◆ **What to do**
Filter the lines below, keeping each one that holds "enumerate".

============

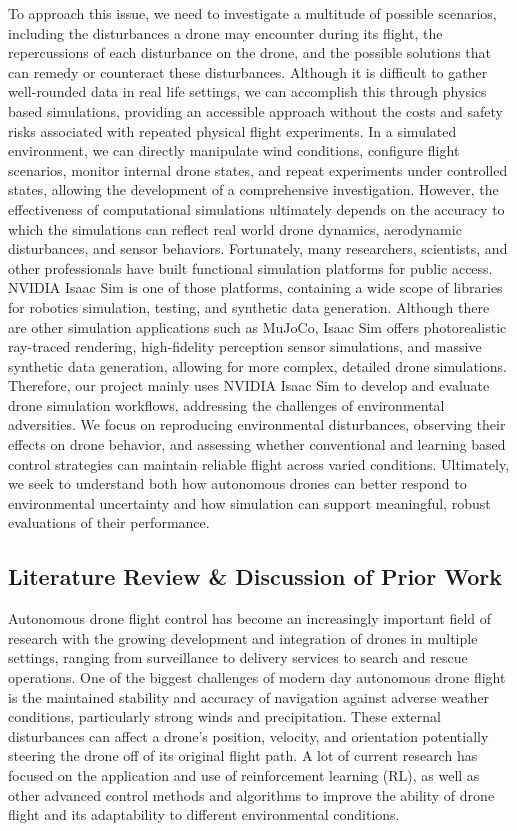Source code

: \documentclass[12pt,letterpaper]{article}
\begin{document}
To approach this issue, we need to investigate a multitude of possible scenarios, including the disturbances a drone may encounter during its flight, the repercussions of each disturbance on the drone, and the possible solutions that can remedy or counteract these disturbances. Although it is difficult to gather well-rounded data in real life settings, we can accomplish this through physics based simulations, providing an accessible approach without the costs and safety risks associated with repeated physical flight experiments. In a simulated environment, we can directly manipulate wind conditions, configure flight scenarios, monitor internal drone states, and repeat experiments under controlled states, allowing the development of a comprehensive investigation. However, the effectiveness of computational simulations ultimately depends on the accuracy to which the simulations can reflect real world drone dynamics, aerodynamic disturbances, and sensor behaviors. Fortunately, many researchers, scientists, and other professionals have built functional simulation platforms for public access. NVIDIA Isaac Sim is one of those platforms, containing a wide scope of libraries for robotics simulation, testing, and synthetic data generation. Although there are other simulation applications such as MuJoCo, Isaac Sim offers photorealistic ray-traced rendering, high-fidelity perception sensor simulations, and massive synthetic data generation, allowing for more complex, detailed drone simulations. Therefore, our project mainly uses NVIDIA Isaac Sim to develop and evaluate drone simulation workflows, addressing the challenges of environmental adversities. We focus on reproducing environmental disturbances, observing their effects on drone behavior, and assessing whether conventional and learning based control strategies can maintain reliable flight across varied conditions. Ultimately, we seek to understand both how autonomous drones can better respond to environmental uncertainty and how simulation can support meaningful, robust evaluations of their performance.


\subsection{Literature Review \& Discussion of Prior Work}

Autonomous drone flight control has become an increasingly important field of research with the growing development and integration of drones in multiple settings, ranging from surveillance to delivery services to search and rescue operations. One of the biggest challenges of modern day autonomous drone flight is the maintained stability and accuracy of navigation against adverse weather conditions, particularly strong winds and precipitation. These external disturbances can affect a drone’s position, velocity, and orientation potentially steering the drone off of its original flight path. A lot of current research has focused on the application and use of reinforcement learning (RL), as well as other advanced control methods and algorithms to improve the ability of drone flight and its adaptability to different environmental conditions.
\end{document}
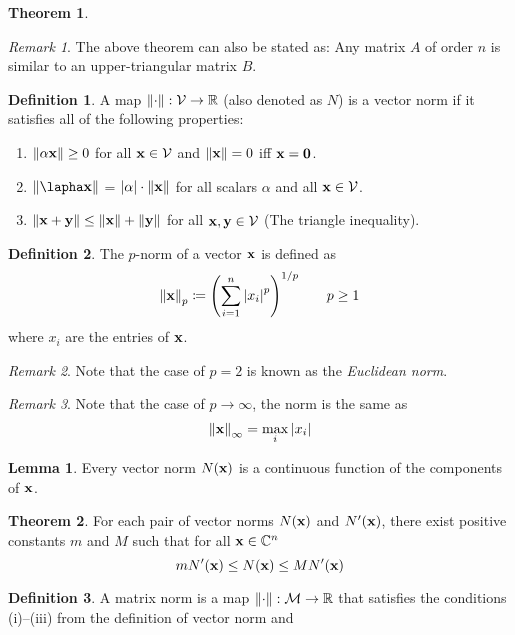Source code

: \documentclass[11pt,letterpaper]{article}
\numberwithin{figure}{section} %
\newcommand{\Reals}{\mathbb{R}}
\newcommand{\Complex}{\mathbb{C}}
\newcommand{\keyword}[1]{\colorbox{cyan!20!}{#1}}
\theoremstyle{definition}
\newtheorem{theorem}{Theorem}[subsection]
\theoremstyle{definition}
\newtheorem{lemma}{Lemma}[subsection]
\theoremstyle{definition}
\newtheorem{definition}{Definition}[subsection]
\theoremstyle{definition}
\theoremstyle{remark}
\newtheorem*{remark}{Remark}
\theoremstyle{remark}
\theoremstyle{definition}
\theoremstyle{remark}
\theoremstyle{remark}
\begin{document}
\begin{multicols*}{3}
\begin{theorem}
\end{theorem}
\begin{remark}
	The above theorem can also be stated as: Any matrix $A$ of order $n$ is
	similar to an upper-triangular matrix $B$.
\end{remark}
\begin{definition}
	A map $\norm{\cdot} : \mathcal{V} \to \Reals$ (also denoted as $N$) is a
	\keyword{vector norm} if it satisfies all of the following properties:
	\begin{enumerate}[label={(\roman*)}]
		\item $\norm{\alpha\vb{x}} \geq 0$ for all $\vb{x} \in \mathcal{V}$ and
			$\norm{\vb{x}} = 0$ iff $\vb{x} = \vb{0}$.
		\item $\norm{\lapha \vb{x}}$ = $\abs{\alpha}\cdot \norm{\vb{x}}$ for all 
			scalars $\alpha$ and all $\vb{x} \in \mathcal{V}$.
		\item $\norm{\vb{x} + \vb{y}} \leq \norm{\vb{x}} + \norm{\vb{y}}$ for all
			$\vb{x},\vb{y} \in \mathcal{V}$ (The triangle inequality).
	\end{enumerate}
\end{definition}
\begin{definition}
	The \keyword{$p$-norm} of a vector $\vb{x}$ is defined as 
	\[
		\norm{\vb{x}}_p \coloneqq \pqty{\sum_{i=1}^n \abs{x_i}^p}^{1/p} \qquad p \geq 1
	\]
	where $x_i$ are the entries of $\vb{x}$.
\end{definition}
\begin{remark}
	Note that the case of $p=2$ is known as the \textit{Euclidean norm}.
\end{remark}
\begin{remark}
	Note that the case of $p\to\infty$, the norm is the same as
	\[
		\norm{\vb{x}}_\infty = \max_i \abs{x_i}
	\]
\end{remark}
\begin{lemma}\label{lem:norm_cont_func}
	Every vector norm $N(\vb{x})$ is a continuous function of the components of
	$\vb{x}$.
\end{lemma}
\begin{theorem}\label{thm:norm_eqiv}
	For each pair of vector norms $N(\vb{x})$ and $N'(\vb{x})$, there exist
	positive constants $m$ and $M$ such that for all $\vb{x} \in \Complex^n$
	\[
		mN'(\vb{x}) \leq N(\vb{x}) \leq MN'(\vb{x})
	\]
\end{theorem}
\begin{definition}
	A \keyword{matrix norm} is a map $\norm{\cdot} : \mathcal{M} \to \Reals$ that
	satisfies the conditions (i)--(iii) from the definition of vector norm and

\end{definition}
\end{multicols*}
\end{document}
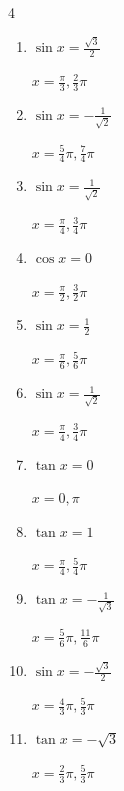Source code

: \begin{multicols}{4}
\begin{enumerate}
        $\displaystyle x = \frac{\pi}{3} , \frac{2}{3}\pi$

  \item $\displaystyle \sin{x}  = \frac{\sqrt{3}}{2}$

        $\displaystyle x = \frac{\pi}{3} , \frac{2}{3}\pi$

  \item $\displaystyle \sin{x}  = -\frac{1}{\sqrt{2}}$

        $\displaystyle x = \frac{5}{4}\pi , \frac{7}{4}\pi$

  \item $\displaystyle \sin{x}  = \frac{1}{\sqrt{2}}$

        $\displaystyle x = \frac{\pi}{4} , \frac{3}{4}\pi$

  \item $\displaystyle \cos{x}  = 0$

        $\displaystyle x = \frac{\pi}{2} , \frac{3}{2}\pi$

  \item $\displaystyle \sin{x}  = \frac{1}{2}$

        $\displaystyle x = \frac{\pi}{6} , \frac{5}{6}\pi$

  \item $\displaystyle \sin{x}  = \frac{1}{\sqrt{2}}$

        $\displaystyle x = \frac{\pi}{4} , \frac{3}{4}\pi$

  \item $\displaystyle \tan{x}  = 0$

        $\displaystyle x = 0 , \pi$

  \item $\displaystyle \tan{x}  = 1$

        $\displaystyle x = \frac{\pi}{4} , \frac{5}{4}\pi$

\columnbreak %

  \item $\displaystyle \tan{x}  = -\frac{1}{\sqrt{3}}$

        $\displaystyle x = \frac{5}{6}\pi , \frac{11}{6}\pi$

  \item $\displaystyle \sin{x}  = -\frac{\sqrt{3}}{2}$

        $\displaystyle x = \frac{4}{3}\pi , \frac{5}{3}\pi$

  \item $\displaystyle \tan{x}  = -\sqrt{3}$

        $\displaystyle x = \frac{2}{3}\pi , \frac{5}{3}\pi$


\end{enumerate}
\end{multicols}
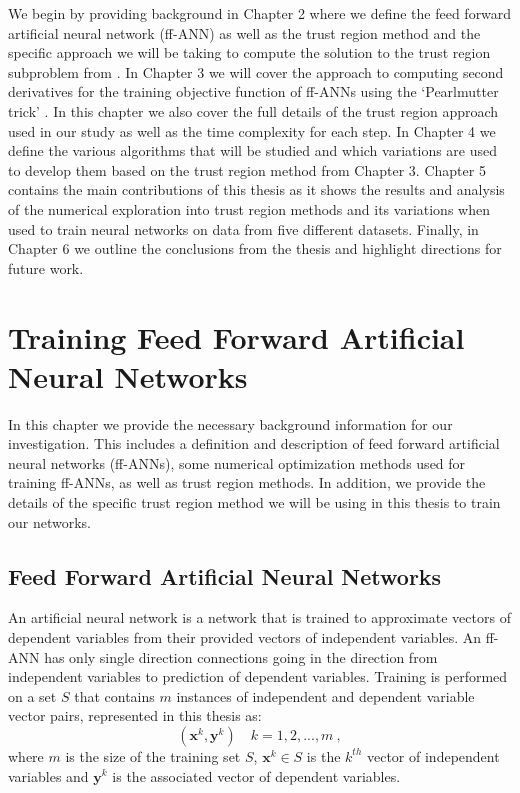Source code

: \documentclass[letterpaper,12pt,titlepage,oneside,final]{book}
\begin{document}
	We begin by providing background in Chapter 2 where we define the feed forward artificial neural network (ff-ANN) as well as the trust region method and the specific approach we will be taking to compute the solution to the trust region subproblem from \cite{adachi.paper}. In Chapter 3 we will cover the approach to computing second derivatives for the training objective function of ff-ANNs using the `Pearlmutter trick' \cite{Pearlmutter.1993}. In this chapter we also cover the full details of the trust region approach used in our study as well as the time complexity for each step. In Chapter 4 we define the various algorithms that will be studied and which variations are used to develop them based on the trust region method from Chapter 3. Chapter 5 contains the main contributions of this thesis as it shows the results and analysis of the numerical exploration into trust region methods and its variations when used to train neural networks on data from five different datasets. Finally, in Chapter 6 we outline the conclusions from the thesis and highlight directions for future work. 
	
	
	\chapter{Training Feed Forward Artificial Neural Networks}
	
	In this chapter we provide the necessary background information for our investigation. This includes a definition and description of feed forward artificial neural networks (ff-ANNs), some numerical optimization methods used for training ff-ANNs, as well as trust region methods. In addition, we provide the details of the specific trust region method we will be using in this thesis to train our networks.
	
	\section{Feed Forward Artificial Neural Networks}
	An artificial neural network is a network that is trained to approximate vectors of dependent variables from their provided vectors of independent variables. An ff-ANN has only single direction connections going in the direction from independent variables to prediction of dependent variables. Training is performed on a set $S$ that contains $m$ instances of independent and dependent variable vector pairs, represented in this thesis as:
	\begin{equation}
	(\mathbf{x}^{k},\mathbf{y}^{k}) \quad  k = 1,2, ..., m \ , 
	\label{equation:training_example}
	\end{equation} 
	where $m$ is the size of the training set $S$, $\mathbf{x}^{k} \in S$ is the $k^{th}$ vector of independent variables and $\mathbf{y}^{k}$ is the associated vector of dependent variables. 
	
\end{document}
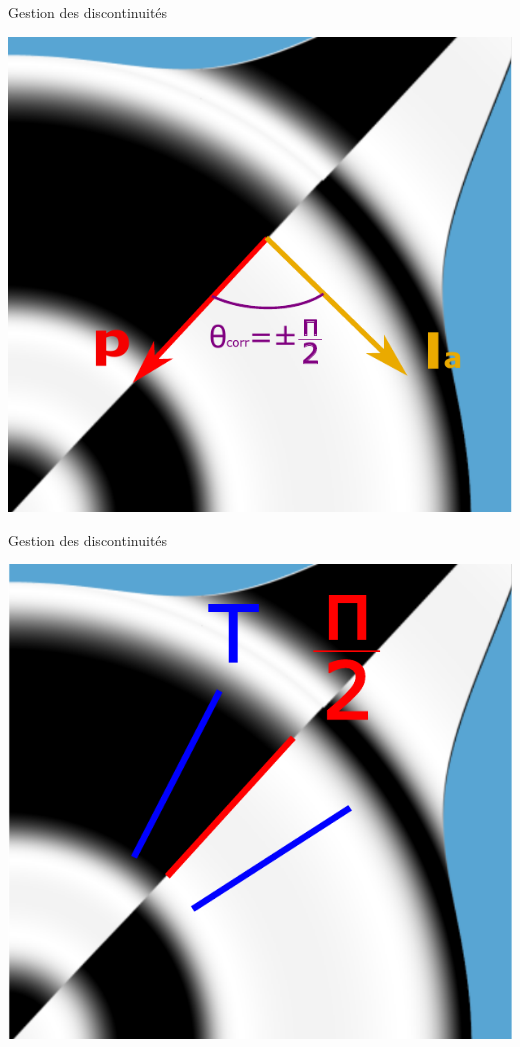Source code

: \documentclass{beamer}
\begin{document}
\begin{frame}{Gestion des discontinuités}

\begin{center}
\includegraphics[width=0.6\linewidth]{Schema/orientationTheta_Image_discontinue_1.pdf}
\end{center}

	


\end{frame}


\begin{frame}{Gestion des discontinuités}

\begin{center}
\includegraphics[width=0.6\linewidth]{Schema/orientationTheta_Image_discontinue_2.pdf}
\end{center}

	

\end{frame}
\end{document}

============

◆ **Task answer**
	\begin{enumerate}[label={(\roman*)}]
	\end{enumerate}
\begin{enumerate}
\end{enumerate}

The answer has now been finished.